[Stored data]

★ ★ ★ ★

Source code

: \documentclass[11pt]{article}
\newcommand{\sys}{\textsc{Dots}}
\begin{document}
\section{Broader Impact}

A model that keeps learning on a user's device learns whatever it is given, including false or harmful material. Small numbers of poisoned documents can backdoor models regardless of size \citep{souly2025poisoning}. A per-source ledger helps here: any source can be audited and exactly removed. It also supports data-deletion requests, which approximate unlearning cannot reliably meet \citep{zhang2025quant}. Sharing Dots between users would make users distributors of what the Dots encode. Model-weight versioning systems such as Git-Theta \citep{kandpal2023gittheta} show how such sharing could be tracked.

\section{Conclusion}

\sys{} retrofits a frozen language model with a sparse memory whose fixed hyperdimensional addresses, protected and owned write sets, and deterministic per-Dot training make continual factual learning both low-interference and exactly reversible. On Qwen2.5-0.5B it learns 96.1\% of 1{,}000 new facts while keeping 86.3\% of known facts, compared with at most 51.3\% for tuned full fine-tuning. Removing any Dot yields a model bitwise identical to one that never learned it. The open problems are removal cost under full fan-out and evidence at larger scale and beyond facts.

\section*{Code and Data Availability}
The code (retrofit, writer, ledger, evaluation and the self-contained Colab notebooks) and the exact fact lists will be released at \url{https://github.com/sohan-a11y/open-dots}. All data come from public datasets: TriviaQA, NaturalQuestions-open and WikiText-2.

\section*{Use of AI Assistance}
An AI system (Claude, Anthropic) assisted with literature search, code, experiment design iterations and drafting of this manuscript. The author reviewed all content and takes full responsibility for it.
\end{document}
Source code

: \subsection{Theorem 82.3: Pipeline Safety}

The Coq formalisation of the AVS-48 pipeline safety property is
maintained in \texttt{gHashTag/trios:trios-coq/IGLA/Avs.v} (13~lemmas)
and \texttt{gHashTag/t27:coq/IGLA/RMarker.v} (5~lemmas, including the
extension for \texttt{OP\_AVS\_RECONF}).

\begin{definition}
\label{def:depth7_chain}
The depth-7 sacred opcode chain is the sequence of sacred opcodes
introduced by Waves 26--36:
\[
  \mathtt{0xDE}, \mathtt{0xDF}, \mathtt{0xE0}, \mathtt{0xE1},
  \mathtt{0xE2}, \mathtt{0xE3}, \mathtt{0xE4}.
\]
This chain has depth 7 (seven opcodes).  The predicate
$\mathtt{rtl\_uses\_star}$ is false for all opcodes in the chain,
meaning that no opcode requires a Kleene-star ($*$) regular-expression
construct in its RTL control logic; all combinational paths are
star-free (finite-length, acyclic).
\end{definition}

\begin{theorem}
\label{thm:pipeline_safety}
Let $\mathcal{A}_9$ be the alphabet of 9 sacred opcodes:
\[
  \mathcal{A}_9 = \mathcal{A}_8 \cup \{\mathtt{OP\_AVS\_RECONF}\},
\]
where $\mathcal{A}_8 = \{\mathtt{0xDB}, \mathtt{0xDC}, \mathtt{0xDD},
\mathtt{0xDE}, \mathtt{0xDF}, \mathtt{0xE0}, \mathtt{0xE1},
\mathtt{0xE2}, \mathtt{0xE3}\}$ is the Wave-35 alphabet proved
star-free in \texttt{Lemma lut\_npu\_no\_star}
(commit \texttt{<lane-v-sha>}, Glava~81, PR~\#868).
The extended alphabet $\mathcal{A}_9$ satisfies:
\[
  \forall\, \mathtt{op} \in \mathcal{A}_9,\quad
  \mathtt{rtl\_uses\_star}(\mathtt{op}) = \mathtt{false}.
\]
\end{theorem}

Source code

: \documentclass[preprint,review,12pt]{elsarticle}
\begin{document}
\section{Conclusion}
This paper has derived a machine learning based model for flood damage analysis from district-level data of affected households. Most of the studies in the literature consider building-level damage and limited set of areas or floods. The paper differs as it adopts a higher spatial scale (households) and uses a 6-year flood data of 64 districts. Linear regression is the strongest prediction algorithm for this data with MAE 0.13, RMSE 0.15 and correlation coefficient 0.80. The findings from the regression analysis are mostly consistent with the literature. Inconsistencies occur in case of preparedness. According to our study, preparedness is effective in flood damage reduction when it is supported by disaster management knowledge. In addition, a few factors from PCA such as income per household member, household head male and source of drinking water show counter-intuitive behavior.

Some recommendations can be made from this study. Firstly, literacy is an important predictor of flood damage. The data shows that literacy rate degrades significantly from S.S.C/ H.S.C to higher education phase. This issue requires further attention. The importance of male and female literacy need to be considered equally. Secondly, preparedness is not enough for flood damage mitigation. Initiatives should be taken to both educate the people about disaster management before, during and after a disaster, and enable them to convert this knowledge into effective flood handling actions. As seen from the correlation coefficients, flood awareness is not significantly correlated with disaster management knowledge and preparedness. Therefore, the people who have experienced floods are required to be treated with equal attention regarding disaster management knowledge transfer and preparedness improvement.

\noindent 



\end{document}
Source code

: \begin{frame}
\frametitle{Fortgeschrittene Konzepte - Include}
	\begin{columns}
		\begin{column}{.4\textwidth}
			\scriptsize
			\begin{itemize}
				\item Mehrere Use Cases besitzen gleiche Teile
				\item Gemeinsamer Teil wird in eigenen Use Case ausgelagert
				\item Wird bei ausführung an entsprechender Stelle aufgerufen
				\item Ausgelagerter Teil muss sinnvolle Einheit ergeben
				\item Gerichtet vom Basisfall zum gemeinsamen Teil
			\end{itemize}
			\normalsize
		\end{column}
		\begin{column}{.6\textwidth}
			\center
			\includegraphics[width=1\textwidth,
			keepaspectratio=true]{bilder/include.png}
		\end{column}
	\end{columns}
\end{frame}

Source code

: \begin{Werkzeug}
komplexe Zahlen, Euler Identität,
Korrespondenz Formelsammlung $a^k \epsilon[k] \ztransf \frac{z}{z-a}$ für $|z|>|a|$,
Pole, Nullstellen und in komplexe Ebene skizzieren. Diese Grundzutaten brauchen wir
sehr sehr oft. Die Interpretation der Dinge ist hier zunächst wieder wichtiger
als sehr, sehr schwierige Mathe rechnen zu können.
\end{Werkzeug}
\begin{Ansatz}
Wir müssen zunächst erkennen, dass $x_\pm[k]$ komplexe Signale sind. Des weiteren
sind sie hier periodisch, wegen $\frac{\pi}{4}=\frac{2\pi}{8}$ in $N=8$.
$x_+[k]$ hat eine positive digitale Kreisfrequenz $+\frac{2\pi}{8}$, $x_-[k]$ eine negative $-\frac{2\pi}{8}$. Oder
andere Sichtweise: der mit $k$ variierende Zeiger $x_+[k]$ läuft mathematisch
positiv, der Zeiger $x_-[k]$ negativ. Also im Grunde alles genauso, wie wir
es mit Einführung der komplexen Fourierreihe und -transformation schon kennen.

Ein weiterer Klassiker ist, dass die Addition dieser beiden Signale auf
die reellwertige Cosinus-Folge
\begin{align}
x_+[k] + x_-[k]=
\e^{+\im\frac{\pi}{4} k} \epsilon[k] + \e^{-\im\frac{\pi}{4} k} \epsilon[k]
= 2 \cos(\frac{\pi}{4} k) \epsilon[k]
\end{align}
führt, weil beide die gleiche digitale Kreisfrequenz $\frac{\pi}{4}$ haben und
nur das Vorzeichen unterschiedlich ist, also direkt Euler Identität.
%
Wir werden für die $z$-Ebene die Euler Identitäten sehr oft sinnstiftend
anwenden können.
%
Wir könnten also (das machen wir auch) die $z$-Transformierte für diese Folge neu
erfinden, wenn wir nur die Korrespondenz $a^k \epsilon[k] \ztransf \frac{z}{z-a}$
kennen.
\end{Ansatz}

★ ★ ★ ★

INSTRUCTIONS FOR THE TASK —
Determine how many lines in the entries hold the string "IGLA". Write only the number.

EXERCISE RESPONSE —
2